“It was not—it could not have been Diana!” almost sobbed Sophy to herself. “I felt—oh, yes!—I felt it was something not quite human!”

Then, turning to the table where the watch-bracelet had been left, she took it up. It was indubitably her bracelet, with her monogram in small rubies and diamonds on the back of the watch. She had certainly lent it—almost given it—to Diana, and she herself was wearing Diana’s own watch which Mr. and Mrs. Polydore May had given her as “a souvenir of our darling child!” It was all like a wild dream!—where had this girl come from?

“She is frightfully beautiful!” exclaimed Sophy at last, in an outburst of excited feeling—“Simply unearthly! Even if she were Diana, I could not have her here!—with me!—never—never! She would make me look so old! So plain—so unattractive! But of course she is not Diana!—no ‘beauty doctor’ could make a woman over forty look like a girl of eighteen or less! She must be an adventuress of some sort! She couldn’t be so beautiful unless she were. But she won’t palm herself off on me! My poor old Diana! I wonder what has become of her!”

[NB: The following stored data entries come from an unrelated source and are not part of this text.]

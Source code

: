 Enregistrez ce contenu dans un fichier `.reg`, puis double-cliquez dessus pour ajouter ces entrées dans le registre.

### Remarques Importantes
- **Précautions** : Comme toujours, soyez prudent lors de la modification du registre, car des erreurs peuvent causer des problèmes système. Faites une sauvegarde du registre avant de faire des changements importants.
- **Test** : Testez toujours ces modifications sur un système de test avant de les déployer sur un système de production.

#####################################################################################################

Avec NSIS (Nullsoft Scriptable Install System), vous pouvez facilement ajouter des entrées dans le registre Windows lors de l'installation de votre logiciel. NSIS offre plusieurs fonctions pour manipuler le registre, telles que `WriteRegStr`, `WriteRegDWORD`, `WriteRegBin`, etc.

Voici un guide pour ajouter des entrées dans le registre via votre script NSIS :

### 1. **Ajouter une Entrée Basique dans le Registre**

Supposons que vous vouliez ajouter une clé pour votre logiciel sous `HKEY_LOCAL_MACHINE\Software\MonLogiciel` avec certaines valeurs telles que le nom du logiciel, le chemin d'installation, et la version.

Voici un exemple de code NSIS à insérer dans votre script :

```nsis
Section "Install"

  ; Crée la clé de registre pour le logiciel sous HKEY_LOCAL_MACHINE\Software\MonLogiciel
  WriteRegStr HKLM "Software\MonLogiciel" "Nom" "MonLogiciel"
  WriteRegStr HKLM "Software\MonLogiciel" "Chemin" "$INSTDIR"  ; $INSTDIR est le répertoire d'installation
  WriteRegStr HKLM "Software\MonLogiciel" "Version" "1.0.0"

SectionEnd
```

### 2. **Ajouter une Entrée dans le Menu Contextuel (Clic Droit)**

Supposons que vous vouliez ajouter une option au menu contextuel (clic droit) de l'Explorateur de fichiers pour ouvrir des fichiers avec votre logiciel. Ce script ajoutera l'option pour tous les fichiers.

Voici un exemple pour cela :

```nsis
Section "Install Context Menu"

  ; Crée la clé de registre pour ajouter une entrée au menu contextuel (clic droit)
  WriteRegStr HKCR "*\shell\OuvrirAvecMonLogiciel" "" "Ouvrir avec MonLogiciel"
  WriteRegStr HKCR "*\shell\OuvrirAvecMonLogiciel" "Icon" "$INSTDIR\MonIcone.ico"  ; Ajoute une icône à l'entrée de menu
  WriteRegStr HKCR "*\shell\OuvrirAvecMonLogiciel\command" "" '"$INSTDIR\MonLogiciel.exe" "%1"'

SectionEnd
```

Meanwhile “poor old Diana,” somewhat perplexed by the failure of her friend to accept her changed appearance on trust, was thinking out the ways and means of her new life. She had plenty of money, for Dimitrius had placed two thousand pounds to her credit in a London bank,—a sum which she had no hesitation in accepting, as the price of her life, risked in his service. The thought now struck her that she would go to this bank, draw a small cheque, and explain that she had arrived alone in London, and wished to be recommended to some good hotel. This proved to be an excellent idea. The manager of the bank received her in his private office, and, fairly dazzled by her beauty, placed his friendliest services at her disposal, informing her that he was a personal friend of Dimitrius, and that he held him in the highest esteem and honour. To prove his sincerity he personally escorted her to a quiet private hotel of the highest respectability, chiefly patronised by “county” ladies “above suspicion.” Here, on his recommendation, she took a small suite overlooking the Park. Becoming more and more interested in her youth, loveliness and loneliness, he listened sympathetically while she mentioned her wish to find some middle-aged lady of good family who would reside with her as a chaperone and companion for a suitable annual salary,—and he promised to exert himself in active search for a person of quality who would be fitted for the post. He was a good-looking man, and though married, was susceptible to the charms of the fair sex, and it was with undisguised reluctance that he at last took his leave of the most beautiful creature he had ever seen, with many expressions of courtesy, and commiserating her enforced temporary solitude.

“I wish I could stay with you!” he said, regardless of convention.

“I’m sure you do!” answered Diana, sweetly. “Thank you so much! You have been most kind!”

A look from the lovely eyes accompanied these simple words which shot like a quiver of lightning through the nerves of the usually curt, self-possessed business man, and caused him to stammer confusedly and move awkwardly as at last he left the room. When he was gone Diana laughed.

“They are all alike!” she said—“All worshippers of outward show! Suppose that good man knew I was over forty? Why, he wouldn’t look at me!”

The manageress of the hotel just then entered, bringing the book in which all hotel visitors registered their names. She was quite a stately person, attired in black silk, and addressed Diana with a motherly air, having been told by the bank manager, for whom she had a great respect, to have good care of her. Diana wrote her name in a dashing, free hand, putting herself down as a British subject, and naming Geneva as her last place of residence, when her attention was arrested by a name three or four lines above that on which she was writing—and she paused, pen in hand.

“Are those people staying here?” she asked.